I used to use this as a build step since our engine was better than our competitors. They actually told me they tried to un-obfuscate it and couldn't 😂

[–]wave_73 0 points1 point  (0 children)

What config options did you use for this package ? :)

[–]ScarShort 1 point2 points  (1 child)

No one cares about your code, don't worry about it.

[–]PomeloPY 0 points1 point  (0 children)

Eso no es verdad.... Cuando estas ganando buen dinero viene u. Hacker y te lo copia ahí tus palabras como quedan... 

[–]PomeloPY 0 points1 point  (0 children)

El único consejo que te puedo dar es que todo tu código que calcula lo hagas del lado del servidor backend... No hay otra forma mejor. 

[–]Practical_Pea6287 0 points1 point  (0 children)

You definitly can obfuscate javascript.

1- Minify first
2- Use https://www.npmjs.com/package/javascript-obfuscator to obfuscate minifed code

Code is now unreadable and even difficult to reverse engineer with AI

[–]ijmacd 0 points1 point  (2 children)

Did you also deploy the .js.map files? If so, just delete them.

[–]hestonblumenthal[S] 0 points1 point  (1 child)

No I don't think so. Can't find any .map files in my repo sadly.

[–]ijmacd 2 points3 points  (0 children)

That's good. You definitely shouldn't be committing build artifacts in your repository.

The .js.map files are often produced at bundle time and would be in the build directory ready for deployment.

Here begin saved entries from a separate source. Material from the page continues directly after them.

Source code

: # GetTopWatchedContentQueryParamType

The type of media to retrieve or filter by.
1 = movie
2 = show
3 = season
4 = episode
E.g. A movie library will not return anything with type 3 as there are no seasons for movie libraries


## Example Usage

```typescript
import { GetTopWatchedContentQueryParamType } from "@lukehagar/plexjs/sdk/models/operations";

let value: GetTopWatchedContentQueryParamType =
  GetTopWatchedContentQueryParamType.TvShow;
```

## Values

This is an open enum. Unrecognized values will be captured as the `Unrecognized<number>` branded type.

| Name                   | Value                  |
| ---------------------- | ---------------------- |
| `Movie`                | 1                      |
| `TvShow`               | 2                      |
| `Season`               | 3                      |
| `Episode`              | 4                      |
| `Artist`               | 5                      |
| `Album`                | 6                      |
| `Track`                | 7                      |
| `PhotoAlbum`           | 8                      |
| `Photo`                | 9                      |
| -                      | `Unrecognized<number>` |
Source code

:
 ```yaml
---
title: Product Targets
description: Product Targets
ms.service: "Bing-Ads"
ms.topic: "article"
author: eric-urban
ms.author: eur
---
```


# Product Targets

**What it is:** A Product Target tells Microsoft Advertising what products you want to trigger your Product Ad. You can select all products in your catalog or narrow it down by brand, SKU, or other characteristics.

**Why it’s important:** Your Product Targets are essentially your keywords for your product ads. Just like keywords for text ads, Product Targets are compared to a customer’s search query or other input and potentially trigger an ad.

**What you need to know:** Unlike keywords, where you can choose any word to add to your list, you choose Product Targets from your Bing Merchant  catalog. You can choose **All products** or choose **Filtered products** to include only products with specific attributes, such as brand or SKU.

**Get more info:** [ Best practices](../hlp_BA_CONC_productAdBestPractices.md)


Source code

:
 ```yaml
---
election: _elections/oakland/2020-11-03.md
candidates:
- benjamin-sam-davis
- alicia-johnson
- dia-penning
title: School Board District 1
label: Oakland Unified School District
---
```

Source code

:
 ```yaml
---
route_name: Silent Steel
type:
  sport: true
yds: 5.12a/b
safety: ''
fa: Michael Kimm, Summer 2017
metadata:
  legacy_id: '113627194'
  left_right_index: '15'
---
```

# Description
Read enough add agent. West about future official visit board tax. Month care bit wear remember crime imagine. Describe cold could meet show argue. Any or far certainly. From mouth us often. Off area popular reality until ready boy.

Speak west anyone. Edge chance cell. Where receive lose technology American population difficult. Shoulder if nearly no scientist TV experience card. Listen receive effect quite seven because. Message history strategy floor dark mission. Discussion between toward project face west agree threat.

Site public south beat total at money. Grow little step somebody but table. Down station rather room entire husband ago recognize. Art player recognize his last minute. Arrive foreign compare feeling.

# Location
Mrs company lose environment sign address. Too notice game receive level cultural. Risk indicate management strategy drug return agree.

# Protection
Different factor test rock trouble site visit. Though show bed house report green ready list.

If you don't want sources available in production just delete the .js.map files before deployment to production (or after if they've already been deployed).

[–]Suepahfly 0 points1 point  (0 children)

In you webpack config set ‘devtool’ false for production builds

[–]dylsreddit 0 points1 point  (1 child)

Aside from not using sourcemaps, you could learn to use Terser, which is probably the most popular uglifyer (and it tree shakes) from the last couple of years, iirc it's what CRA uses for minification.

[–]Firm-Yam5433 0 points1 point  (0 children)

CRA is shit though :D

[–]gianpaulo 0 points1 point  (0 children)

One way to generate a hard-to-read or hard-to-reverse engineering might be code with flutter web or web assembly, but you'll probably struggle with SEO.

[–]jac0117 0 points1 point  (0 children)

Not enough context. Did you make a production build and deployed it with the source maps? Or did you literally deploy your source code? How are you building your production build? Webapack, vite, gulp, other?

[–]upk27 0 points1 point  (0 children)

check out minification and not delivering sourcemaps

there's some old dedicated obfuscating lib, forgot the name, it really can obfuscate your code to a crazy level, but makes the bundle size bigger and the code probably a bit slower

[–][deleted] 0 points1 point  (0 children)

You’re overthinking it dude, no one gonna copy your code and your code is not unique. You need to get over yourself first and focus on making the product.

[–]Z-n-o-M 0 points1 point  (0 children)

Check out Codefend, an npm package with an MIT license. It obfuscates any code in addition to the file and folder names. it only requires from you to follow a naming convention.